• [Problem details]: Examine the records and identify each line that includes the string "most". Copy those lines.

• [Data records]:

▶

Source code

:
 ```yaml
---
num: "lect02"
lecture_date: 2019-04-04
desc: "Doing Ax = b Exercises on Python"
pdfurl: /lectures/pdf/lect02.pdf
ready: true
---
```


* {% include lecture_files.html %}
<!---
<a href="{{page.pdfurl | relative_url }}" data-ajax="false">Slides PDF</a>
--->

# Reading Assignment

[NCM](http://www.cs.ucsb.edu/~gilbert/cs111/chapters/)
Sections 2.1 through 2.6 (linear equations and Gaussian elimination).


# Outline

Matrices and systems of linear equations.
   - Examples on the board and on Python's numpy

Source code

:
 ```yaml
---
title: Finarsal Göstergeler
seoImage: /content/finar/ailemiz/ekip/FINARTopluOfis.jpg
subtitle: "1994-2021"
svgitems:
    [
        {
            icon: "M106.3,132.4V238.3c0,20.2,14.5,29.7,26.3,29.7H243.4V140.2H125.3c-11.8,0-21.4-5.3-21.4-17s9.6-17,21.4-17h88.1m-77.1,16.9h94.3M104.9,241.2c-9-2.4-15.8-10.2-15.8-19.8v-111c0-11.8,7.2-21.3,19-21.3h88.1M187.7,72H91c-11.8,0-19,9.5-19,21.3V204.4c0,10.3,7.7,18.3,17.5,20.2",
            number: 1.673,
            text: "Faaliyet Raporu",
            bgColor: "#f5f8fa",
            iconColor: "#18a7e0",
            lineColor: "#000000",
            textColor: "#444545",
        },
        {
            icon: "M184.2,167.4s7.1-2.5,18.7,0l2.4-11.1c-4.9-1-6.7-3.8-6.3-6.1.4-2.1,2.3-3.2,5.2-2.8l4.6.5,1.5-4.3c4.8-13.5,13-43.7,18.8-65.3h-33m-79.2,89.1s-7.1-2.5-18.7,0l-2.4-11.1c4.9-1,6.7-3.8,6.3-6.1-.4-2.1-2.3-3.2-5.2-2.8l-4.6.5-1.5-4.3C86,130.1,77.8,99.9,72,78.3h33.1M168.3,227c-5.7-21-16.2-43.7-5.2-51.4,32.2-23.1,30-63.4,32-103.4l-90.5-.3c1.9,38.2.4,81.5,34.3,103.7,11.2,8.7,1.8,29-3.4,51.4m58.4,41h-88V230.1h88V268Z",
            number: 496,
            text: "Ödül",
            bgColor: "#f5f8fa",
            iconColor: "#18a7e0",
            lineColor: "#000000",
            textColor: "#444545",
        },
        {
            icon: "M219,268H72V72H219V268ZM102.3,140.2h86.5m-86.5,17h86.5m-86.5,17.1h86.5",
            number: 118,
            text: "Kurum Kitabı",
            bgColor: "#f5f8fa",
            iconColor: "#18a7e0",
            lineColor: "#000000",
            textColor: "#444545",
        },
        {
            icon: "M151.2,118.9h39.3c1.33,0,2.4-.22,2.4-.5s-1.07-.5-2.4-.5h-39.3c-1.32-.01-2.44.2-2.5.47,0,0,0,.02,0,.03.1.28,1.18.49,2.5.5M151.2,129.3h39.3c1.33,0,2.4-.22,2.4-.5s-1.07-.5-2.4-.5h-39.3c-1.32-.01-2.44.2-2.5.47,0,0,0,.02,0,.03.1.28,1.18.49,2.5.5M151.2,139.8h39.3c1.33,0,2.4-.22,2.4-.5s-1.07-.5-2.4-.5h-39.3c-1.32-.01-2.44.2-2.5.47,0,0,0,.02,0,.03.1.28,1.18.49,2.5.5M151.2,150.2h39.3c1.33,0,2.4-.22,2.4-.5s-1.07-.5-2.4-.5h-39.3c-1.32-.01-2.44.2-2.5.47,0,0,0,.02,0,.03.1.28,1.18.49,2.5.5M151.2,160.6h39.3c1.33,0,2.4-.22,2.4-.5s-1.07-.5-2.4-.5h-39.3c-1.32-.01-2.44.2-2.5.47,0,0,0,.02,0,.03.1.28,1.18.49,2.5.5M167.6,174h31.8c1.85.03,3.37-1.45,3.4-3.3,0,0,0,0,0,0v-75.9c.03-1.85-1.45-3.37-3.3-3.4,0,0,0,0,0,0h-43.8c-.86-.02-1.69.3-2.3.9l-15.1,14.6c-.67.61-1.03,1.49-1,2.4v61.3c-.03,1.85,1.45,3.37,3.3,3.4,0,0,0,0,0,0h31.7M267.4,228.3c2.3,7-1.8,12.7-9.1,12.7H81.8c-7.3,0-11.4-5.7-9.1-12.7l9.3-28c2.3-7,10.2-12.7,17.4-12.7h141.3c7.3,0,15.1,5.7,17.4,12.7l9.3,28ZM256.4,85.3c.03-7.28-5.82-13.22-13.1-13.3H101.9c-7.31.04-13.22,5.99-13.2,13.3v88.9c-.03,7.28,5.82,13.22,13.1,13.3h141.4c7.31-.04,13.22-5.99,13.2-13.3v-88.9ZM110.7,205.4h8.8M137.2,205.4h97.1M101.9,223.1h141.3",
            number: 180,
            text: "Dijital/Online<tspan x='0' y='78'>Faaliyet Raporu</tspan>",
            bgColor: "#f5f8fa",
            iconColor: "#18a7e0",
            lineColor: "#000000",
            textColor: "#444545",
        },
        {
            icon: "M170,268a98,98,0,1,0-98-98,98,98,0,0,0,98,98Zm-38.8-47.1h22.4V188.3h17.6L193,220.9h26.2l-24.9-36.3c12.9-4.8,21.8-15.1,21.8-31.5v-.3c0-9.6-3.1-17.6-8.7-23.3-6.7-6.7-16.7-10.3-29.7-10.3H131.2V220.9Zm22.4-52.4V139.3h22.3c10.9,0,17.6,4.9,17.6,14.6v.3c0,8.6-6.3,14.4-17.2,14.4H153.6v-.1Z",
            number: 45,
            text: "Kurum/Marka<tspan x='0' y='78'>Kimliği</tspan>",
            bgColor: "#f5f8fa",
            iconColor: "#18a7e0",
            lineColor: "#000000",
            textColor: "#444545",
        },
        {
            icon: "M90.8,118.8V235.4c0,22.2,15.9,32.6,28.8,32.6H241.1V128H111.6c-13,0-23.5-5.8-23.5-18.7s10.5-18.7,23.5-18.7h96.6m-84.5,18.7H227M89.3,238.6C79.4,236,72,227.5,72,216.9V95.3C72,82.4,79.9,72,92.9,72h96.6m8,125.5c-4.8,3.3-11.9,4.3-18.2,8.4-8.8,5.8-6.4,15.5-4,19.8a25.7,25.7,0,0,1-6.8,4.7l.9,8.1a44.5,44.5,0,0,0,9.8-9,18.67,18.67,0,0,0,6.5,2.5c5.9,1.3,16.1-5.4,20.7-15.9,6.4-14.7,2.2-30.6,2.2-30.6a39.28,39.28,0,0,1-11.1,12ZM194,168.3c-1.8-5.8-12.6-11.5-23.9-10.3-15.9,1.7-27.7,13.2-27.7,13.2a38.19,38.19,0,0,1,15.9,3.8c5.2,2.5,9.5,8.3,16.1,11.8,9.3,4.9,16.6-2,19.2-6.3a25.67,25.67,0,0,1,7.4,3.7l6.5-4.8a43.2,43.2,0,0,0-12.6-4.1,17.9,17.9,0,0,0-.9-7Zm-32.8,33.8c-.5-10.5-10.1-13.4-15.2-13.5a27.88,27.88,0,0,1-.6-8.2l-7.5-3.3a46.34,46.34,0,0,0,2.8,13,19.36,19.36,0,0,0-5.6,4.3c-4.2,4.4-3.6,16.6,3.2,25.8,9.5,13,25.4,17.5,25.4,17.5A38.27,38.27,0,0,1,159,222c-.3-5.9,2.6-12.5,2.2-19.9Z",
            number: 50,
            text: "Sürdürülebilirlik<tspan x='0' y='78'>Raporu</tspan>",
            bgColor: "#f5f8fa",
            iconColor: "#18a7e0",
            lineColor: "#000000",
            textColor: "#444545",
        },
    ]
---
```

◀
▶

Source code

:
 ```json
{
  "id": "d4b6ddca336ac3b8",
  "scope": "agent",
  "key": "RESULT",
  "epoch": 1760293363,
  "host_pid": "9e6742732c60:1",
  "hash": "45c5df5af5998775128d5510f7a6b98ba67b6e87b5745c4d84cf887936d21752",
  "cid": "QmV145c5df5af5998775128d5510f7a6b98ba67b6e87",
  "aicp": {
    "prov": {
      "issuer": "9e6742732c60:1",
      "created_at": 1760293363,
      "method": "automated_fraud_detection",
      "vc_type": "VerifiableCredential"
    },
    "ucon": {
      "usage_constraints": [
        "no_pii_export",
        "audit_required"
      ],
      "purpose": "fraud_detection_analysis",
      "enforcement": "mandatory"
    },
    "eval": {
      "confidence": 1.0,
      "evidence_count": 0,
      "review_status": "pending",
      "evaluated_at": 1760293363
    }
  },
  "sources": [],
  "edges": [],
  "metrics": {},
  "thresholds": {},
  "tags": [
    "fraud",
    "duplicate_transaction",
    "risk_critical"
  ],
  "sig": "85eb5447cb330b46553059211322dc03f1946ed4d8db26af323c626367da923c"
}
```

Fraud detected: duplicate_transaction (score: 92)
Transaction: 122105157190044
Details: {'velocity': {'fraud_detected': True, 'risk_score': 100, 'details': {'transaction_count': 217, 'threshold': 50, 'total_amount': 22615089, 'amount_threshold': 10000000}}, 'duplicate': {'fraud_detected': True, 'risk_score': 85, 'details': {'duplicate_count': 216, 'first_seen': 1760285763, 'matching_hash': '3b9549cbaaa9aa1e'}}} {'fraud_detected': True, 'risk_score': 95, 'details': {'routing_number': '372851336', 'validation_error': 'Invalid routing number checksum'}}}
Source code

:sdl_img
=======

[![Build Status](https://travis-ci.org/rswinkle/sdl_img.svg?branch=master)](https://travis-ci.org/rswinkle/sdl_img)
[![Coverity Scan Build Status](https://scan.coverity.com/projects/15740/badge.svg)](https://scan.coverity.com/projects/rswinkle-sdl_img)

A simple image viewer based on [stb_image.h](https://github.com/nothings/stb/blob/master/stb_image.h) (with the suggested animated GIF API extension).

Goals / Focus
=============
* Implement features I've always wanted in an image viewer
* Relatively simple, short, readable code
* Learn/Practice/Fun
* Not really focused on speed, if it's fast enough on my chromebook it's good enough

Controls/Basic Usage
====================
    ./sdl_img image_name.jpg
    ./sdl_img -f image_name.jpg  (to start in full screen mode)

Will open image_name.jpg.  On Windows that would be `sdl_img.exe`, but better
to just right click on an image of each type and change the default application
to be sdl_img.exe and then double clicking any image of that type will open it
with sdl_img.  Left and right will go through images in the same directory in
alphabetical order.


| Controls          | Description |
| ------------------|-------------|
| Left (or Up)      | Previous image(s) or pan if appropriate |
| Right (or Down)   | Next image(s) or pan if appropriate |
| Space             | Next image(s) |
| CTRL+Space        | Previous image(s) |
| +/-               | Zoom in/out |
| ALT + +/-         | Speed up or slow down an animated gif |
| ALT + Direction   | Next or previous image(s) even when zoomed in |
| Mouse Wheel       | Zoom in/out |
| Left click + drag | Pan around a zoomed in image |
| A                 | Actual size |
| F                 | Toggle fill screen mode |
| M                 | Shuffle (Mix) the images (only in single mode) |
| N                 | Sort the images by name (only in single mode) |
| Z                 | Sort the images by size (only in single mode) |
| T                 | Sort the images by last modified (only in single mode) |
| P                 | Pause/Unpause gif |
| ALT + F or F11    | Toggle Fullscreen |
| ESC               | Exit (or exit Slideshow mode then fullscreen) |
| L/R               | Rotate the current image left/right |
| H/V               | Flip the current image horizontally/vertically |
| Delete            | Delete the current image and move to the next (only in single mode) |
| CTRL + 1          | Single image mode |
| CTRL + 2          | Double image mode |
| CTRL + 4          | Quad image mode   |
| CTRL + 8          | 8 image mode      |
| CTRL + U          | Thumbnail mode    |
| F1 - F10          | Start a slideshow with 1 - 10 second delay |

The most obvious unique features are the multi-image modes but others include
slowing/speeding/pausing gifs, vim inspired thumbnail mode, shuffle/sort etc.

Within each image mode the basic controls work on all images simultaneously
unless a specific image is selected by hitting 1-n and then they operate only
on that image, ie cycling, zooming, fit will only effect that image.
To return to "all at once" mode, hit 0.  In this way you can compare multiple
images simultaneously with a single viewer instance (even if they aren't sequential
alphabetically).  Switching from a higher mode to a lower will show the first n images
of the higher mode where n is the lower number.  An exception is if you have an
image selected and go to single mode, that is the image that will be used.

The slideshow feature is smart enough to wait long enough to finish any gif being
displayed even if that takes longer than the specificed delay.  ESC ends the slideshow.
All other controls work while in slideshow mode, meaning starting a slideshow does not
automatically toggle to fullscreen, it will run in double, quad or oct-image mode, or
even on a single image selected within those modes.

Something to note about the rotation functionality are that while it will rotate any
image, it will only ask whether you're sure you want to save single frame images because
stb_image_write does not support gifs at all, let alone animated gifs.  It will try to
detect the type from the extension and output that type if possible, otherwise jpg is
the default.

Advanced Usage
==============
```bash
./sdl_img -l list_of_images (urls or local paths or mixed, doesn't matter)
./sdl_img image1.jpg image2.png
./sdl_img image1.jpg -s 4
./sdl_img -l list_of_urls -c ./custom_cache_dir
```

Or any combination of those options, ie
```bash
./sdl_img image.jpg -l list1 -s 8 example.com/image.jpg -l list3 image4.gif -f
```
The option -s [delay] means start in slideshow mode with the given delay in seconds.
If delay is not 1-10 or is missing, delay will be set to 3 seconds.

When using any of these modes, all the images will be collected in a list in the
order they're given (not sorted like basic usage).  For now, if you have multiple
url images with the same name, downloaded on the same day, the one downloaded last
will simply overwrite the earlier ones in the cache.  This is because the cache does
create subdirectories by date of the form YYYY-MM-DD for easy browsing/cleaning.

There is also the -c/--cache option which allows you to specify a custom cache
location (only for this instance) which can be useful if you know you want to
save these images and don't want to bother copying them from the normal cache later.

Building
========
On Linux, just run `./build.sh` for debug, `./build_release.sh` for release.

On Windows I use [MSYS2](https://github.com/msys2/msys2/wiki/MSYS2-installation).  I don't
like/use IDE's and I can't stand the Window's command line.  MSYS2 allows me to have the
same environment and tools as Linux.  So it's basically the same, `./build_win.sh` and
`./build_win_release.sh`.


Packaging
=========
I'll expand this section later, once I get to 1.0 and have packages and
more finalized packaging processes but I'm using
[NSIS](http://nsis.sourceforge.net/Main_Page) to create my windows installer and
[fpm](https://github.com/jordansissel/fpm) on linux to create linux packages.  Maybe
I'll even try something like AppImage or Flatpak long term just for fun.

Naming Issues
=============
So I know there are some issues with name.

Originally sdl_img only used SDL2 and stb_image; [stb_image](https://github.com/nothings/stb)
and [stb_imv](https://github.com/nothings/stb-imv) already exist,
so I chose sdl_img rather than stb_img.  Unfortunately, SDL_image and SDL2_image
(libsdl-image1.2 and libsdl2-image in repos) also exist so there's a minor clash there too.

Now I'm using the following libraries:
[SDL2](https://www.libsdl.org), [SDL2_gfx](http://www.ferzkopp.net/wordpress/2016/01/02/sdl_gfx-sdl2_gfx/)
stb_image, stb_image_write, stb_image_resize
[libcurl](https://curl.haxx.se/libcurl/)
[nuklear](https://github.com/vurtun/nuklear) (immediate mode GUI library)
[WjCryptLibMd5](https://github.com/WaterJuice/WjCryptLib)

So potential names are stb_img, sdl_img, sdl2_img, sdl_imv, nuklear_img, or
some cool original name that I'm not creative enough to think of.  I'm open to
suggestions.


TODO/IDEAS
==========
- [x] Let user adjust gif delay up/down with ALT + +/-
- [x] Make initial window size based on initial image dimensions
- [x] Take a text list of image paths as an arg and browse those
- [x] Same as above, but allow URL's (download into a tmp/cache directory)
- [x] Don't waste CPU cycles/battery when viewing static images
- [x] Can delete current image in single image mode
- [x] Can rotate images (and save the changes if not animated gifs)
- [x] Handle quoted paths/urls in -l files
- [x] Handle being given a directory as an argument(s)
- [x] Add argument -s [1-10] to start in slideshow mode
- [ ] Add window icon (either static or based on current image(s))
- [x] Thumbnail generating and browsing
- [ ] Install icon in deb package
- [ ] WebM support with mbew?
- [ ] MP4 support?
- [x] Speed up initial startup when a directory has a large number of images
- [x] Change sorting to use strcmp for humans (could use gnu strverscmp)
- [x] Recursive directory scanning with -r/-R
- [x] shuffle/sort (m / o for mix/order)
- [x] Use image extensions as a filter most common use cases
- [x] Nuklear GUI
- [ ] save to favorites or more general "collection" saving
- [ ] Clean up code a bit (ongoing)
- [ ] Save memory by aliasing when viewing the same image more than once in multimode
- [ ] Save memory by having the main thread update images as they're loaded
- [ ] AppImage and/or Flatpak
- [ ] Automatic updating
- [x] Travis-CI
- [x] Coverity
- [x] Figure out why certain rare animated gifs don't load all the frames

◀
▶

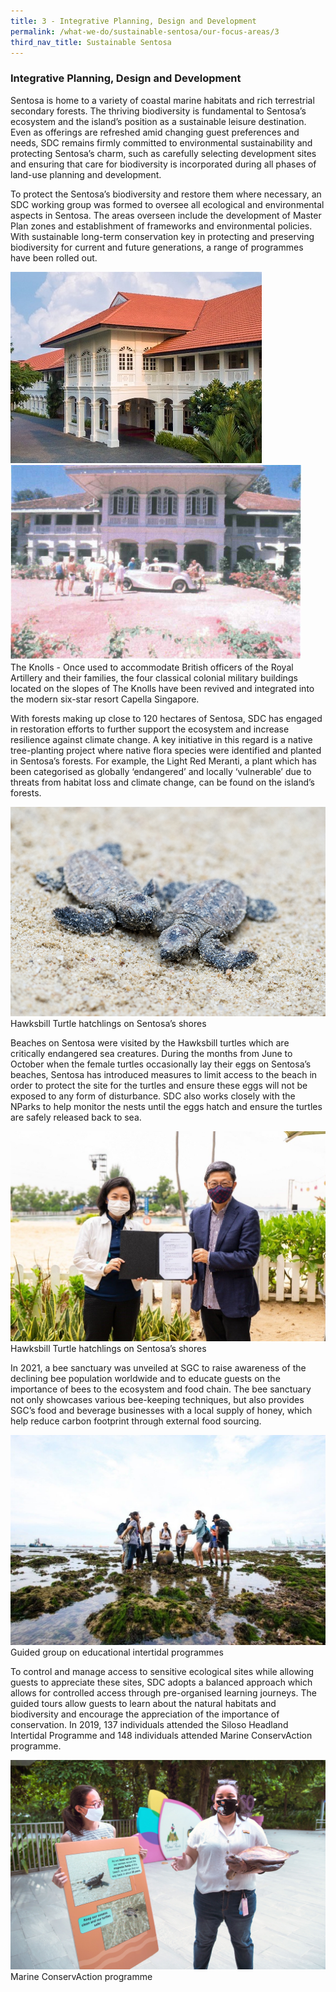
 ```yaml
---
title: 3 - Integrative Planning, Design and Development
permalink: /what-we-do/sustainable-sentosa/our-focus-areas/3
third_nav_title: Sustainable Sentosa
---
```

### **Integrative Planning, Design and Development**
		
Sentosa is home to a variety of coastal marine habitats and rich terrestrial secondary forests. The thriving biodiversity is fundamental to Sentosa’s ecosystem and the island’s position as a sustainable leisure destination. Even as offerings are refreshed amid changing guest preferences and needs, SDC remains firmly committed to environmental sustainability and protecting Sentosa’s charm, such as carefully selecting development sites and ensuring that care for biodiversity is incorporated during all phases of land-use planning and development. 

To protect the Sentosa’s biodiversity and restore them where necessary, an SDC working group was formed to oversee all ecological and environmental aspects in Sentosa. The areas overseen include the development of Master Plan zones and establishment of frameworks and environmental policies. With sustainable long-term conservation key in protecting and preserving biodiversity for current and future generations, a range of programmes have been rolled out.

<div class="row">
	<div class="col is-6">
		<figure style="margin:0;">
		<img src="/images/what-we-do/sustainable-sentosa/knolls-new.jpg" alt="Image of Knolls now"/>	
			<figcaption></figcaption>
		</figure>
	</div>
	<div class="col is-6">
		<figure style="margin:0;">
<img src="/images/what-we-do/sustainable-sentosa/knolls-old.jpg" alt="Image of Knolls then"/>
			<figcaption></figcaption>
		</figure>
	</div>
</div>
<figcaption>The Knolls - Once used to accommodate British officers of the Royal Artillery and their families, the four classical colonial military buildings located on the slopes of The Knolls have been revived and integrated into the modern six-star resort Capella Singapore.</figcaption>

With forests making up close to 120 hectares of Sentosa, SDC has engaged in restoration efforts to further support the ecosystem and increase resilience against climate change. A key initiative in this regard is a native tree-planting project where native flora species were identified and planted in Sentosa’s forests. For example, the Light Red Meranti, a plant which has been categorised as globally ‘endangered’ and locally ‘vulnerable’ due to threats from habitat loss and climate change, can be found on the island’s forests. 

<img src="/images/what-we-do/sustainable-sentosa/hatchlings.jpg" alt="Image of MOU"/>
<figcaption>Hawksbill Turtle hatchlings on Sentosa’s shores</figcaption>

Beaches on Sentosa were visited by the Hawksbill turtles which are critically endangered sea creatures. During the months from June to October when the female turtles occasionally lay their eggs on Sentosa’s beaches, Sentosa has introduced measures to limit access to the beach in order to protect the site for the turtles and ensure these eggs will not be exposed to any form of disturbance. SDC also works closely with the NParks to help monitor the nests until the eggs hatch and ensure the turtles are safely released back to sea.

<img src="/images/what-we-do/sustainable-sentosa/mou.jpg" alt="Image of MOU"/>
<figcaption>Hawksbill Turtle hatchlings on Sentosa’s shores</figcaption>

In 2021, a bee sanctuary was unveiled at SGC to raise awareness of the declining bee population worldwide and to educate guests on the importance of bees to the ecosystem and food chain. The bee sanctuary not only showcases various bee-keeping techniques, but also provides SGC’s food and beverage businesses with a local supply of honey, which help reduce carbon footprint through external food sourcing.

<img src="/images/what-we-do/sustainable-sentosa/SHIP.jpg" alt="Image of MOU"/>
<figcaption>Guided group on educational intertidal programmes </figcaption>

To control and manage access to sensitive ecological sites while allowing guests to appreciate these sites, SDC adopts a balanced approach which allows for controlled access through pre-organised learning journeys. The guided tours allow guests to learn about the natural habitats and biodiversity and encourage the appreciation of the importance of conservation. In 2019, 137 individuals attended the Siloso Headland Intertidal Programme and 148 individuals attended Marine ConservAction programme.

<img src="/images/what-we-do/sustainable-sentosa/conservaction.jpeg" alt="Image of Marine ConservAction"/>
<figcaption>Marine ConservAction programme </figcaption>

◀

• [Written answer]:
The most obvious unique features are the multi-image modes but others include
- [x] Use image extensions as a filter most common use cases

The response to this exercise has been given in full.